#### [ABOUT THIS EXERCISE]
The lines wanted run from the first one below through the one with "produces an evolving". Return them exactly.

START SOURCE MATERIAL

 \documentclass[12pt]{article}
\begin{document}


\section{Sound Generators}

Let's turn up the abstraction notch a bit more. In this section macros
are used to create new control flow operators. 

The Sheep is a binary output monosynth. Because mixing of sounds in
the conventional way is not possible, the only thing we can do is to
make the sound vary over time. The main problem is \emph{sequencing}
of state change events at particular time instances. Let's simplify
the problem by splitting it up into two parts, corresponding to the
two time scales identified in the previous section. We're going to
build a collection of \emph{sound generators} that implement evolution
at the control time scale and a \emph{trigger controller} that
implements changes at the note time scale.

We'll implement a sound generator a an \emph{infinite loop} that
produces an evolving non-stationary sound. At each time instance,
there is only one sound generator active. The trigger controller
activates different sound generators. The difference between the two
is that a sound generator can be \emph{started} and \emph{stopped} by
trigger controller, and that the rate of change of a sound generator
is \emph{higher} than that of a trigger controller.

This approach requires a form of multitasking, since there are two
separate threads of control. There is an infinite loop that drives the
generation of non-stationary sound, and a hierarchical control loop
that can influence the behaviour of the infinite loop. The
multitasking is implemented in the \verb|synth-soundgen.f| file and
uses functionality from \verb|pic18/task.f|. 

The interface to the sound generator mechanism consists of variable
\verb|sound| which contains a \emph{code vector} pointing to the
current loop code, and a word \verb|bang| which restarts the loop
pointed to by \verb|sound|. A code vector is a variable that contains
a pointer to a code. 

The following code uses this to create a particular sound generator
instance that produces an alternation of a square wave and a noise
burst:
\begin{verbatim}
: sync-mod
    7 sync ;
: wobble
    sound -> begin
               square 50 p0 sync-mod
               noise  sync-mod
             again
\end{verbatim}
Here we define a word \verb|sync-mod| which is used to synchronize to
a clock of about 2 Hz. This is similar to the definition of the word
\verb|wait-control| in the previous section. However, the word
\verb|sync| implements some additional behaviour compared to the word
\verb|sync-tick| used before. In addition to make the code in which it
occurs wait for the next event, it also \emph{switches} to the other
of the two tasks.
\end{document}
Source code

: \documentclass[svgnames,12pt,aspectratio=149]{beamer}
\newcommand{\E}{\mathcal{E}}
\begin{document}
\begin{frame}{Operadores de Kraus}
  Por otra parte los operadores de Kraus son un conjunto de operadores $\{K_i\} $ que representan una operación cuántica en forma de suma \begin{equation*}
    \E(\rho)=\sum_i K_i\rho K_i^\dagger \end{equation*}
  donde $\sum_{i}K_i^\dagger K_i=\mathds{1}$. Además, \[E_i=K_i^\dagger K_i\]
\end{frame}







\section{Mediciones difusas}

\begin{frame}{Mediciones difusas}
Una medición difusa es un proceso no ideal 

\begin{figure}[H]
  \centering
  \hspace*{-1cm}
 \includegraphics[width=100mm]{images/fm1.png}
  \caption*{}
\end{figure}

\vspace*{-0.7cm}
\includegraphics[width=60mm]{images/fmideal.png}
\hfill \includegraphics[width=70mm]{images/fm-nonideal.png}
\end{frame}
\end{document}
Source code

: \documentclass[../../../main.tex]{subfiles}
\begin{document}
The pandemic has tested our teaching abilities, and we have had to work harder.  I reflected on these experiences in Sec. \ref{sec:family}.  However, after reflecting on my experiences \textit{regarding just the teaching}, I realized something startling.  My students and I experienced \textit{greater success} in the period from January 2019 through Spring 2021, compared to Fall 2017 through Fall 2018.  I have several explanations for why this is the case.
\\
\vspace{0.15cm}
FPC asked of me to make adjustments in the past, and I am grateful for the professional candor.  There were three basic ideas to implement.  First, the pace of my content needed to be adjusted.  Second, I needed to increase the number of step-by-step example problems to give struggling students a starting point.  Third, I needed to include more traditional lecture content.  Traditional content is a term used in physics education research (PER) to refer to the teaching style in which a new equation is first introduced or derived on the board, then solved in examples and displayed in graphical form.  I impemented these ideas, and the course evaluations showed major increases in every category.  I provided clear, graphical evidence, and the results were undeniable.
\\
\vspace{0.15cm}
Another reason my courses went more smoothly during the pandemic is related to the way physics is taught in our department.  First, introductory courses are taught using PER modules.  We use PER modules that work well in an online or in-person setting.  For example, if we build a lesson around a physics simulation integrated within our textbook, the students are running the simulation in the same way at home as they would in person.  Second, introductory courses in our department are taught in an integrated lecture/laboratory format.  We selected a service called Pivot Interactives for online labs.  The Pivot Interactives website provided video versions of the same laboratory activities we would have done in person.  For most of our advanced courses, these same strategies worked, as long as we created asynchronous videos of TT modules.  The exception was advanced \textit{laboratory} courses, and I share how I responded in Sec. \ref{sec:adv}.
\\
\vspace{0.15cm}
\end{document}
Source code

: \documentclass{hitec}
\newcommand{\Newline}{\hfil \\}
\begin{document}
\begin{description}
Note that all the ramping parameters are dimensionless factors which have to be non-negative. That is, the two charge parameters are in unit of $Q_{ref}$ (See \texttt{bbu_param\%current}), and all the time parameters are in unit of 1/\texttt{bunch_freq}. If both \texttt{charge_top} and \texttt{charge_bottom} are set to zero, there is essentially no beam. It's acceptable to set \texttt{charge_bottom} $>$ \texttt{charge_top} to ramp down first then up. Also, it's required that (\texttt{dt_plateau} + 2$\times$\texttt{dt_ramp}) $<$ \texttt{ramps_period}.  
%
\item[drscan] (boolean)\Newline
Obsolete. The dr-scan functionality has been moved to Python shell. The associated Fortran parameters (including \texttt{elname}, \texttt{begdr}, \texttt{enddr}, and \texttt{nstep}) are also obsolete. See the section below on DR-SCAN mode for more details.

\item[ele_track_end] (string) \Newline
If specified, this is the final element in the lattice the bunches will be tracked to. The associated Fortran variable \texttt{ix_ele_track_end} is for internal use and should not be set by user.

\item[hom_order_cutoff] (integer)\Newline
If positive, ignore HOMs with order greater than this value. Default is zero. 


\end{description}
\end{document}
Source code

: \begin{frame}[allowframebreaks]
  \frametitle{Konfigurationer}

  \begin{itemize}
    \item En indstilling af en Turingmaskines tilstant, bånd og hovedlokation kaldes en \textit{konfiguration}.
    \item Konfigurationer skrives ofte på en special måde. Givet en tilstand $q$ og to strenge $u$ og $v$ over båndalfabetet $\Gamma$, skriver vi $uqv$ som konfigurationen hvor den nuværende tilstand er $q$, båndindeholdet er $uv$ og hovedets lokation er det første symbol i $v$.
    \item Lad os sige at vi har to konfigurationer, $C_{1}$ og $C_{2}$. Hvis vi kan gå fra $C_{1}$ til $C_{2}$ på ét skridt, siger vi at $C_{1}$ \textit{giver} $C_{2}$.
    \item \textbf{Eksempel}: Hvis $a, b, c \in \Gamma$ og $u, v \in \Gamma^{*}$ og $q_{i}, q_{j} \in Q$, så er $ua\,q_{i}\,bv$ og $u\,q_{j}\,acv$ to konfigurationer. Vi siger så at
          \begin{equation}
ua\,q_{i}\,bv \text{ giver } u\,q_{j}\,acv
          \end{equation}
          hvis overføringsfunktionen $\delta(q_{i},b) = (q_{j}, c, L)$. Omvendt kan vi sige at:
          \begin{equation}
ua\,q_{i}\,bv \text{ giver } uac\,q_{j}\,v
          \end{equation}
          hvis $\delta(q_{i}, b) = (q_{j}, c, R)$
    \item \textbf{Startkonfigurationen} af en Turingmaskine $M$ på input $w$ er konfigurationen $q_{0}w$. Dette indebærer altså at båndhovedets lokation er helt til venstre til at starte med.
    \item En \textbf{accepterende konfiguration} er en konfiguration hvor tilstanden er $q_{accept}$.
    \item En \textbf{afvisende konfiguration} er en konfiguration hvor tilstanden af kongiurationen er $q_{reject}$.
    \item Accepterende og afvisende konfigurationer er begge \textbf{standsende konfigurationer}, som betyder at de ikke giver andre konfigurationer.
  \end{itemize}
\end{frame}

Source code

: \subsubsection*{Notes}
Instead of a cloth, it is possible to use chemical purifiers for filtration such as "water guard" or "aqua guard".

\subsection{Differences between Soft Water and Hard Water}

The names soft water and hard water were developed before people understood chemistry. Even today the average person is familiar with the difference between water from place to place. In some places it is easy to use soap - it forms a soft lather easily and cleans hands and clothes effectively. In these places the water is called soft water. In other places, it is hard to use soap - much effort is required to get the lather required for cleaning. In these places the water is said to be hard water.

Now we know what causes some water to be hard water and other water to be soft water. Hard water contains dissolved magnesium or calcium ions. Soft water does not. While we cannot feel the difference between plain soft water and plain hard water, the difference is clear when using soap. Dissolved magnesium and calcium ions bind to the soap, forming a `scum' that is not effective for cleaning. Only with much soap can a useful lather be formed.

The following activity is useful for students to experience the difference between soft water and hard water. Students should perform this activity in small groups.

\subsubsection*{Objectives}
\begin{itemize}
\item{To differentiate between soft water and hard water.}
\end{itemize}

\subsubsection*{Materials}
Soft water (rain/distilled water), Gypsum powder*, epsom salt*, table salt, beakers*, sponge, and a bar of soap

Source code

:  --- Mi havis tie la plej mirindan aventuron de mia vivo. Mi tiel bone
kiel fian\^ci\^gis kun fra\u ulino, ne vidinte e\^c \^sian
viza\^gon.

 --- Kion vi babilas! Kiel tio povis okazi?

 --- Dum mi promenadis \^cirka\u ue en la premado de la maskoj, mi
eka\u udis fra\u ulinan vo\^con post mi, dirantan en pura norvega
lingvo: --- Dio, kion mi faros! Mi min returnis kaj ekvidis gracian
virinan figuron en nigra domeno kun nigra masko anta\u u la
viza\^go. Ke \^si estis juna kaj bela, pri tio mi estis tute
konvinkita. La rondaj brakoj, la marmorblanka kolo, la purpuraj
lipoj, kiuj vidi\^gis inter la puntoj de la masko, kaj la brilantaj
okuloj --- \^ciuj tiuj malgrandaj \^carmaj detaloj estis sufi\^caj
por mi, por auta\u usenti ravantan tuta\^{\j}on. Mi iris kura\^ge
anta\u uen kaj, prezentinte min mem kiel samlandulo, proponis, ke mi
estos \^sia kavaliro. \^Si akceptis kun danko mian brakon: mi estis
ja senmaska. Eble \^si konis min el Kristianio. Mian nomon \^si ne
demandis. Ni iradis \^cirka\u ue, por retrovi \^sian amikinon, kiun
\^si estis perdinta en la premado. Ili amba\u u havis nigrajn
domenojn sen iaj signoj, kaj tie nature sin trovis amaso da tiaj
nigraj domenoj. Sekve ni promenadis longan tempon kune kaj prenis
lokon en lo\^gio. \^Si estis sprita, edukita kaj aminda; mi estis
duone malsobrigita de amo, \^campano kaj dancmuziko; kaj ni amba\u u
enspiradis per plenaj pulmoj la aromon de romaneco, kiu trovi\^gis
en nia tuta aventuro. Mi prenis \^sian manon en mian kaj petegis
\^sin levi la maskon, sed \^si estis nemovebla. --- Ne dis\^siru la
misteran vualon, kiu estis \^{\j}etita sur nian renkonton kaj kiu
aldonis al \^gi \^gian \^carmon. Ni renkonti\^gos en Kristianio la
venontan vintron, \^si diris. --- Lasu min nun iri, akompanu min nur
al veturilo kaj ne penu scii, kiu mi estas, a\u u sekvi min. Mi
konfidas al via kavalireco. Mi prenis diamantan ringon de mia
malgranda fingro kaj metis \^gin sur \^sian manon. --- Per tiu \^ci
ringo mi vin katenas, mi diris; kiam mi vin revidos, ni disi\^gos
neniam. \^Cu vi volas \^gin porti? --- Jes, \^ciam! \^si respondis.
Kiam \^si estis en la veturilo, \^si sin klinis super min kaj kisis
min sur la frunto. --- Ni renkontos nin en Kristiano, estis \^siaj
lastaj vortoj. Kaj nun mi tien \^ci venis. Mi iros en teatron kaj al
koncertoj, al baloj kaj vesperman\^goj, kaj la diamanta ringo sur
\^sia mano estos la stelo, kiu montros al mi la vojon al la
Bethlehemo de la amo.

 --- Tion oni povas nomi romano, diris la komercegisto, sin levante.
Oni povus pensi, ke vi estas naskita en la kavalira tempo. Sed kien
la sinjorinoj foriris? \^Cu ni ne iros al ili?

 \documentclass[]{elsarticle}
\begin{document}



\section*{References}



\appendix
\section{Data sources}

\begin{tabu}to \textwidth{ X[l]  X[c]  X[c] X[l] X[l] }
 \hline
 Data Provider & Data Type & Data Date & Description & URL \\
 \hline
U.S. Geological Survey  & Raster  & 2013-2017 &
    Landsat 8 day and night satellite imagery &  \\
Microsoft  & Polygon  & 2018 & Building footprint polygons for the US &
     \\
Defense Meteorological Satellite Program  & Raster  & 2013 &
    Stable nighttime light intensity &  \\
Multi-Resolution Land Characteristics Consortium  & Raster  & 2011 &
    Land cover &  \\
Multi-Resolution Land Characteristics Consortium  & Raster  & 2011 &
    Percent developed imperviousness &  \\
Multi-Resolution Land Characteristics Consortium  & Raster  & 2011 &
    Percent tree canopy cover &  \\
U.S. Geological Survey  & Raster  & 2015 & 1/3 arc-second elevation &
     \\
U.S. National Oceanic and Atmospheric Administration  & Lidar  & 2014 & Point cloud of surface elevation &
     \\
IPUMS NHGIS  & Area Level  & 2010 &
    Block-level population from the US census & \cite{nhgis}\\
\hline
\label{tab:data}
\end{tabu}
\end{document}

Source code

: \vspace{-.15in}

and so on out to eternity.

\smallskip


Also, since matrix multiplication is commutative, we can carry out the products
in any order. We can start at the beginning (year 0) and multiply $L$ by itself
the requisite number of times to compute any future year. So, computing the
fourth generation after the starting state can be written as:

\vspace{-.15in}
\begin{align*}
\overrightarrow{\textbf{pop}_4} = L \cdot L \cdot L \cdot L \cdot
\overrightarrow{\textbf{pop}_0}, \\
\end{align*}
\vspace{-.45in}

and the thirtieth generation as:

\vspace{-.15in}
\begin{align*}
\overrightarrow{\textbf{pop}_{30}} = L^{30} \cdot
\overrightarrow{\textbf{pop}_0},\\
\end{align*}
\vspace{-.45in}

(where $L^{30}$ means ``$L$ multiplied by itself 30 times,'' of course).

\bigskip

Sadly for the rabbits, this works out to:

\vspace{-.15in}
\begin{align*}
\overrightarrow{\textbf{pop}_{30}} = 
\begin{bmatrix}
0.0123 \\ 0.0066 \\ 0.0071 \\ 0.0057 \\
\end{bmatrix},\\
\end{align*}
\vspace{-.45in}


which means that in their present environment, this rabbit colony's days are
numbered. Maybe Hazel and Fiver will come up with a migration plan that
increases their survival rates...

END SOURCE MATERIAL

#### [RESPONSE BOX]
 \documentclass[12pt]{article}
\begin{document}


\section{Sound Generators}

Let's turn up the abstraction notch a bit more. In this section macros
are used to create new control flow operators. 

The Sheep is a binary output monosynth. Because mixing of sounds in
the conventional way is not possible, the only thing we can do is to
make the sound vary over time. The main problem is \emph{sequencing}
of state change events at particular time instances. Let's simplify
the problem by splitting it up into two parts, corresponding to the
two time scales identified in the previous section. We're going to
build a collection of \emph{sound generators} that implement evolution
at the control time scale and a \emph{trigger controller} that
implements changes at the note time scale.

We'll implement a sound generator a an \emph{infinite loop} that
produces an evolving non-stationary sound. At each time instance,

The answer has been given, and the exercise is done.